Other claims about supposed WMD had preceded this, especially
speculation since 2003 that Iraq had secretly shipped WMD abroad.
A former Iraqi general's book — at best uncorroborated hearsay —
claimed "56 flights" by jetliners had borne such material to
Syria.

But Kull, Massing and others see an influence on opinion that's
more sustained than the odd headline.

"I think the Santorum-Hoekstra thing is the latest 'factoid,' but the
basic dynamic is the insistent repetition by the Bush administration
of the original argument," said John Prados, author of the 2004 book
"Hoodwinked: The Documents That Reveal How Bush Sold Us a War."

Administration statements still describe Saddam's Iraq as a threat.
Despite the official findings, Secretary of State Condoleezza Rice
has allowed only that "perhaps" WMD weren't in Iraq. And Bush
himself, since 2003, has repeatedly insisted on one plainly false
point: that Saddam rebuffed the U.N. inspectors in 2002, that
"he wouldn't let them in," as he said in 2003, and "he chose to
deny inspectors," as he said this March.

The facts are that Iraq — after a four-year hiatus in cooperating
with inspections — acceded to the U.N. Security Council's demand
and allowed scores of experts to conduct more than 700 inspections
of potential weapons sites from Nov. 27, 2002, to March 16, 2003.
The inspectors said they could wrap up their work within months.
Instead, the U.S. invasion aborted that work.

As recently as May 27, Bush told West Point graduates,
"When the United Nations Security Council gave him one final
chance to disclose and disarm, or face serious consequences,
he refused to take that final opportunity."

"Which isn't true," observed Kathleen Hall Jamieson, a scholar of
presidential rhetoric at the University of Pennsylvania.
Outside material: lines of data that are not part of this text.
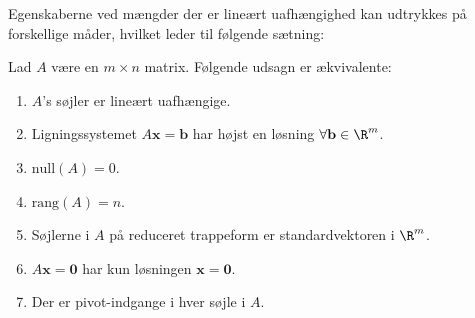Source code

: %
%
Egenskaberne ved mængder der er lineært uafhængighed kan udtrykkes på forskellige måder, hvilket leder til følgende sætning:
%
%
\begin{thm}{}{}
%
Lad $A$ være en $m \times n$ matrix.
Følgende udsagn er ækvivalente:
%
\begin{enumerate}[label=(\alph*)]
\item $A$'s søjler er lineært uafhængige. 
\item Ligningssystemet $A\mathbf{x}=\mathbf{b}$ har højst en løsning $\forall \mathbf{b} \in \R^m$.
\item $\text{null}(A)=0$.
\item $\text{rang}(A)=n$.
\item Søjlerne i $A$ på reduceret trappeform er standardvektoren i $\R^m$.
\item $A\mathbf{x}=\mathbf{0}$ har kun løsningen $\mathbf{x}=\mathbf{0}$.                                                                                                                                                                                                                                                                                                                         
\item Der er pivot-indgange i hver søjle i $A$. 
\end{enumerate}
%
\end{thm}
%
%
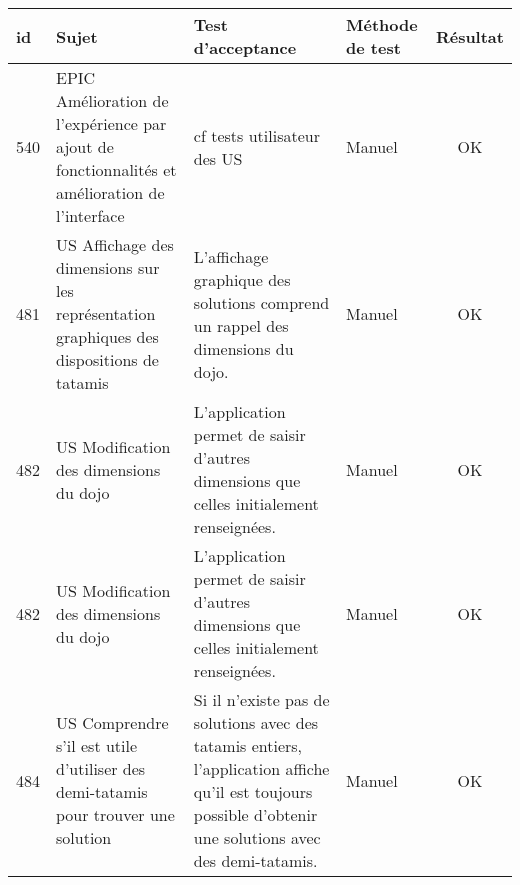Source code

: \noindent%
\begin{adjustwidth}{-1.5cm}{0cm}

    \renewcommand{\arraystretch}{1.2}
    {\setlength{\tabcolsep}{1.5 mm}
        \begin{tabular}{|m{0.6cm}|m{5.5cm}|m{8cm}|m{2cm}|c|} \hline
            id  & Sujet                                                                                                              & Test d'acceptance                                                                                                                                                                                                                  & Méthode de test & Résultat \\ \hline
            540 & EPIC Amélioration de l'expérience par ajout de fonctionnalités et amélioration de l'interface                      & \cellcolor{tsgrey}cf tests utilisateur des US                                                                                                                                                                                                        & Manuel          & OK       \\ \hline
            481 & US Affichage des dimensions sur les représentation graphiques des dispositions de tatamis                          & L'affichage graphique des solutions comprend un rappel des dimensions du dojo.                                                                                                                                                     & Manuel          & OK       \\ \hline
            482 & US Modification des dimensions du dojo                                                                             & L'application permet de saisir d'autres dimensions que celles initialement renseignées.                                                                                                                                            & Manuel          & OK       \\ \hline
            482 & US Modification des dimensions du dojo                                                                             & L'application permet de saisir d'autres dimensions que celles initialement renseignées.                                                                                                                                            & Manuel          & OK       \\ \hline
            484 & US Comprendre s'il est utile d'utiliser des demi-tatamis pour trouver une solution                                 & Si il n'existe pas de solutions avec des tatamis entiers, l'application affiche qu'il est toujours possible d'obtenir une solutions avec des demi-tatamis.                                                                         & Manuel          & OK       \\ \hline

\end{tabular}}
\end{adjustwidth}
But "it
doesn't surprise me when presidents reconstruct reality to make
their policies defensible." This president may even have convinced
himself it's true, she said.

Americans have heard it. A poll by Kull's WorldPublicOpinion.org
found that seven in 10 Americans perceive the administration as
still saying Iraq had a WMD program. Combine that rhetoric with
simplistic headlines about WMD "finds," and people "assume the
issue is still in play," Kull said.

"For some it almost becomes independent of reality and becomes
very partisan." The WMD believers are heavily Republican, polls show.

Beyond partisanship, however, people may also feel a need to
believe in WMD, the analysts say.

"As perception grows of worsening conditions in Iraq, it may be
that Americans are just hoping for more of a solid basis for being
in Iraq to begin with," said the Harris Poll's David Krane.

Charles Duelfer, the lead U.S. inspector who announced the
negative WMD findings two years ago, has watched uncertainly as
TV sound bites, bloggers and politicians try to chip away at "the
best factual account," his group's densely detailed, 1,000-page
final report.

"It is easy to see what is accepted as truth rapidly morph from
one representation to another," he said in an e-mail. "It would be
a shame if one effect of the power of the Internet was to undermine
any commonly agreed set of facts."

The creative "morphing" goes on.

As Israeli troops and Hezbollah guerrillas battled in Lebanon on
July 21, a Fox News segment suggested, with no evidence,
yet another destination for the supposed doomsday arms.

"ARE SADDAM HUSSEIN'S WMDS NOW IN HEZBOLLAH'S
HANDS?" asked the headline, lingering for long minutes on
TV screens in a million American homes.